## Task prompt
Scan each line of the records for the word "galaxies" and extract the ones that have it.

## Stored data
= Beginning of Section =

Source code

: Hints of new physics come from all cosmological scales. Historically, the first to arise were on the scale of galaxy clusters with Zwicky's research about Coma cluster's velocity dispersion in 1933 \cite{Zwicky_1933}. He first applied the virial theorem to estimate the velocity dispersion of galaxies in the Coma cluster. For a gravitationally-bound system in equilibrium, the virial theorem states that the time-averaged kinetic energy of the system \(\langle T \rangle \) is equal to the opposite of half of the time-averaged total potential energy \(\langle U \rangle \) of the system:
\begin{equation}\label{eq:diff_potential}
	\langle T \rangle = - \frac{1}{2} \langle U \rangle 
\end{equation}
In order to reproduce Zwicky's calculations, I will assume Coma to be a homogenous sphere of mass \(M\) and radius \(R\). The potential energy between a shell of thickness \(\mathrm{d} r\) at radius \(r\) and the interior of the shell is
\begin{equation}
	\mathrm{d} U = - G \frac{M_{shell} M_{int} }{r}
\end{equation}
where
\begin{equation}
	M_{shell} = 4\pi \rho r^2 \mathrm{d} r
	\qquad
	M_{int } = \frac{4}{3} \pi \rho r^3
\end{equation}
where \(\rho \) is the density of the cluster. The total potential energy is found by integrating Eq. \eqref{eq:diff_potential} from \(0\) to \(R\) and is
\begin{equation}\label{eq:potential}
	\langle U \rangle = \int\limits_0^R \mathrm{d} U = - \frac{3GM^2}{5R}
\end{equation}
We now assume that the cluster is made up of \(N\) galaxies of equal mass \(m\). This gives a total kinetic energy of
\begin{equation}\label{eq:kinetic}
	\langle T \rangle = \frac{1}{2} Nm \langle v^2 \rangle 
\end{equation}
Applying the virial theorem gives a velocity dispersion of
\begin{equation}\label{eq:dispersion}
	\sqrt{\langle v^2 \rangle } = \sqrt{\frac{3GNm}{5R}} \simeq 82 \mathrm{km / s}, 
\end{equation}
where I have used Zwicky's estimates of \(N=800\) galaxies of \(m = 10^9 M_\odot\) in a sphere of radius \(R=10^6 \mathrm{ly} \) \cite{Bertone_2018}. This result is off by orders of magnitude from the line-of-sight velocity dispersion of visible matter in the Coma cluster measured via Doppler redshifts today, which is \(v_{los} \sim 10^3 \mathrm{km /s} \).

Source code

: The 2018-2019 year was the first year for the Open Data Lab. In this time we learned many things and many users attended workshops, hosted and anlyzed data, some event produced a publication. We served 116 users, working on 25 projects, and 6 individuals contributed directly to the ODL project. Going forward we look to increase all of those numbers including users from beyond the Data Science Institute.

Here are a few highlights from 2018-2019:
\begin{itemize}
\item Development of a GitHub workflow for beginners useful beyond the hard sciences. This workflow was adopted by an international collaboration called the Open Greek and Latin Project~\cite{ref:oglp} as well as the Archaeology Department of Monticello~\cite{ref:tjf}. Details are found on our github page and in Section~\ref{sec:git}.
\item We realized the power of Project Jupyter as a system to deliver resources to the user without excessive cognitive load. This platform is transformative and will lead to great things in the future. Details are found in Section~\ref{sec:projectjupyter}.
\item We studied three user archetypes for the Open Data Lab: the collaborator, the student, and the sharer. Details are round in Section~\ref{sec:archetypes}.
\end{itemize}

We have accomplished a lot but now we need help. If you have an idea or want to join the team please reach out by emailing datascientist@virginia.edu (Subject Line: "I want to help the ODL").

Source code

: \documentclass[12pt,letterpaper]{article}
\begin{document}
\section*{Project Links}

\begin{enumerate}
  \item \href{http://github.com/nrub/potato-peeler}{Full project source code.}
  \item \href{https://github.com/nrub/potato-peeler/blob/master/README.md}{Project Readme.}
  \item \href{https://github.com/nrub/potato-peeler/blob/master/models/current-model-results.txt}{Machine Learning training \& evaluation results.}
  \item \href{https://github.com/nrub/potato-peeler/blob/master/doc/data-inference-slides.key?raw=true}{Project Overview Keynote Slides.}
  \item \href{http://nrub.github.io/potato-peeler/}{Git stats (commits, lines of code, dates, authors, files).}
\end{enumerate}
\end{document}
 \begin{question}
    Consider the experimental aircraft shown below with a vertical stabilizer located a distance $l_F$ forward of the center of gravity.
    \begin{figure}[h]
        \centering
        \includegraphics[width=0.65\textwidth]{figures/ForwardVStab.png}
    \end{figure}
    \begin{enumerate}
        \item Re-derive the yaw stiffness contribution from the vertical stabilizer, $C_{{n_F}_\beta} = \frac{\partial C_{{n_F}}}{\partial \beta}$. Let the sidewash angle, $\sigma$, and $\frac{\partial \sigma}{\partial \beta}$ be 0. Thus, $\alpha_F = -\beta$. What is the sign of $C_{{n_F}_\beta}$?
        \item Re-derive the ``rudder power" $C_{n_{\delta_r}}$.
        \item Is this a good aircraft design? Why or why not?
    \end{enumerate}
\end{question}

= End of Section =

## Exercise result
: Hints of new physics come from all cosmological scales. Historically, the first to arise were on the scale of galaxy clusters with Zwicky's research about Coma cluster's velocity dispersion in 1933 \cite{Zwicky_1933}. He first applied the virial theorem to estimate the velocity dispersion of galaxies in the Coma cluster. For a gravitationally-bound system in equilibrium, the virial theorem states that the time-averaged kinetic energy of the system \(\langle T \rangle \) is equal to the opposite of half of the time-averaged total potential energy \(\langle U \rangle \) of the system:
We now assume that the cluster is made up of \(N\) galaxies of equal mass \(m\). This gives a total kinetic energy of
where I have used Zwicky's estimates of \(N=800\) galaxies of \(m = 10^9 M_\odot\) in a sphere of radius \(R=10^6 \mathrm{ly} \) \cite{Bertone_2018}. This result is off by orders of magnitude from the line-of-sight velocity dispersion of visible matter in the Coma cluster measured via Doppler redshifts today, which is \(v_{los} \sim 10^3 \mathrm{km /s} \).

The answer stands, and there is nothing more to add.